In order to help with the data exploration, besides the usual .head() and .tail() methods that we didn't show here to avoid clutter, we constructed a MCD based on the dataset documentation and our own observations. This helped greatly to handle the merges.

As the datasets are very large, we decided to clean them and reduce them to the only rows and columns needed for the graphs and the recommendation algorithm, and then export those dataframes to new csvs, which are the only ones used in the Streamlit app. That way we didn't have to limit our scope to a certain category or time period. The only concession on that regard was to limit the recommendations database to movies rated more than 6.0 on average, and with more than 1000 votes. It is worth noting that the algorithm's performance is quite good with those settings, and it is possible, if needed, to expand the dataset to include more movies by lowering the rating and votes filters, without affecting the algorithm's performance too much.
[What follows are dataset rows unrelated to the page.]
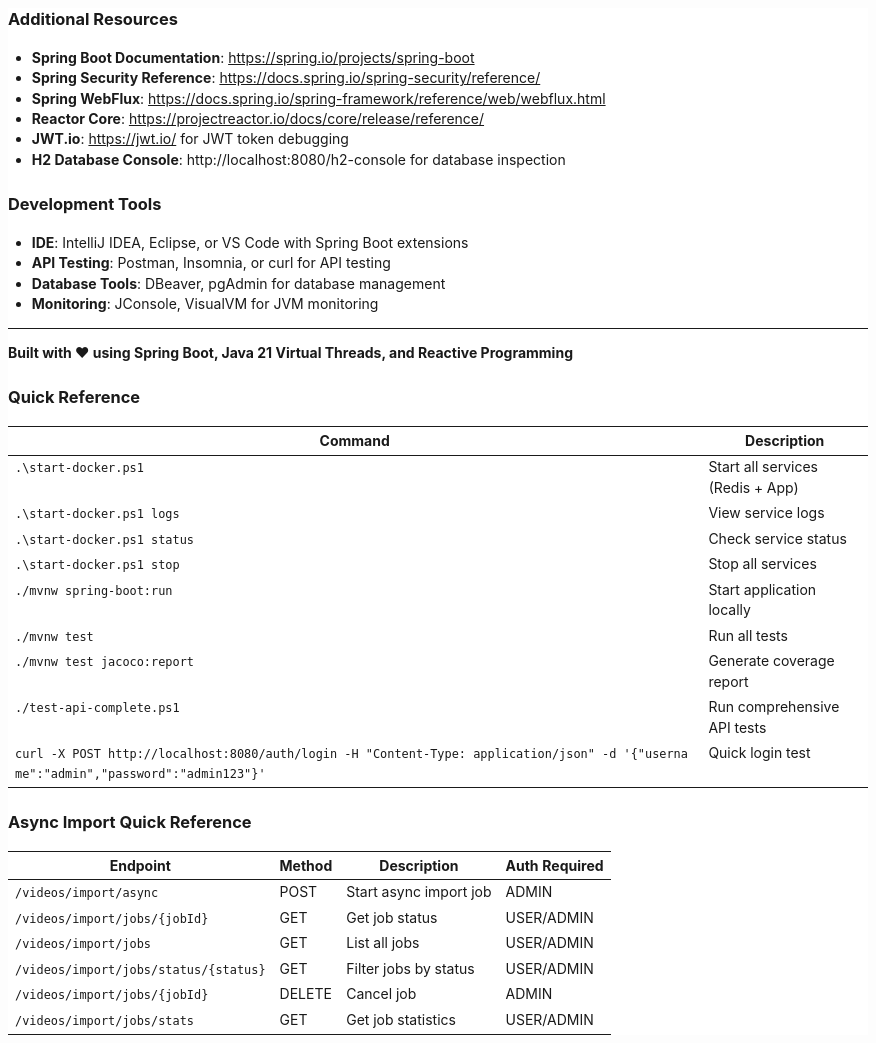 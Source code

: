 ### Additional Resources
- **Spring Boot Documentation**: https://spring.io/projects/spring-boot
- **Spring Security Reference**: https://docs.spring.io/spring-security/reference/
- **Spring WebFlux**: https://docs.spring.io/spring-framework/reference/web/webflux.html
- **Reactor Core**: https://projectreactor.io/docs/core/release/reference/
- **JWT.io**: https://jwt.io/ for JWT token debugging
- **H2 Database Console**: http://localhost:8080/h2-console for database inspection

### Development Tools
- **IDE**: IntelliJ IDEA, Eclipse, or VS Code with Spring Boot extensions
- **API Testing**: Postman, Insomnia, or curl for API testing
- **Database Tools**: DBeaver, pgAdmin for database management
- **Monitoring**: JConsole, VisualVM for JVM monitoring

---

**Built with ❤️ using Spring Boot, Java 21 Virtual Threads, and Reactive Programming**

### Quick Reference

| Command | Description |
|---------|-------------|
| `.\start-docker.ps1` | Start all services (Redis + App) |
| `.\start-docker.ps1 logs` | View service logs |
| `.\start-docker.ps1 status` | Check service status |
| `.\start-docker.ps1 stop` | Stop all services |
| `./mvnw spring-boot:run` | Start application locally |
| `./mvnw test` | Run all tests |
| `./mvnw test jacoco:report` | Generate coverage report |
| `./test-api-complete.ps1` | Run comprehensive API tests |
| `curl -X POST http://localhost:8080/auth/login -H "Content-Type: application/json" -d '{"username":"admin","password":"admin123"}'` | Quick login test |

### Async Import Quick Reference

| Endpoint | Method | Description | Auth Required |
|----------|--------|-------------|---------------|
| `/videos/import/async` | POST | Start async import job | ADMIN |
| `/videos/import/jobs/{jobId}` | GET | Get job status | USER/ADMIN |
| `/videos/import/jobs` | GET | List all jobs | USER/ADMIN |
| `/videos/import/jobs/status/{status}` | GET | Filter jobs by status | USER/ADMIN |
| `/videos/import/jobs/{jobId}` | DELETE | Cancel job | ADMIN |
| `/videos/import/jobs/stats` | GET | Get job statistics | USER/ADMIN |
Regarding the variables used to compare and select movies, we decided to use the movie's release year, its director(s), the writers, the actors of the movie, and the genres (up to 3 different ones per movie). Our tests showed that the recommendations are very relevant with those settings already. One thing that could be added without too much work is the movie's title, but we didn't feel that to be necessary, as the algorithm already finds the other movies from a same series or universe without it, and it could lead to an unwanted bias.

There are 2 main ways to improve the algorithm for the future. One would be to get the IMDb summary of every movie and use this text, after being tokenized, to find similar movies. Unfortunately, that summary is not available in the dataset, so this would require a very heavy and long scraping process to get those, not mentioning the fact that if it's not in the database, it's probably for a reason and scraping that editorial data is morally gray at best.

The other way would be to switch to a user based system instead of the current content based one. To do that, the theatre needs to build a users database, and store the movies they watched and their ratings for each movie. That way we could perform some clustering on the user base and make recommendations to users based on what similar users have watched and liked. This requires a huge amount of data though, and may not be applicable in this scenario, even in the future.

## Fin.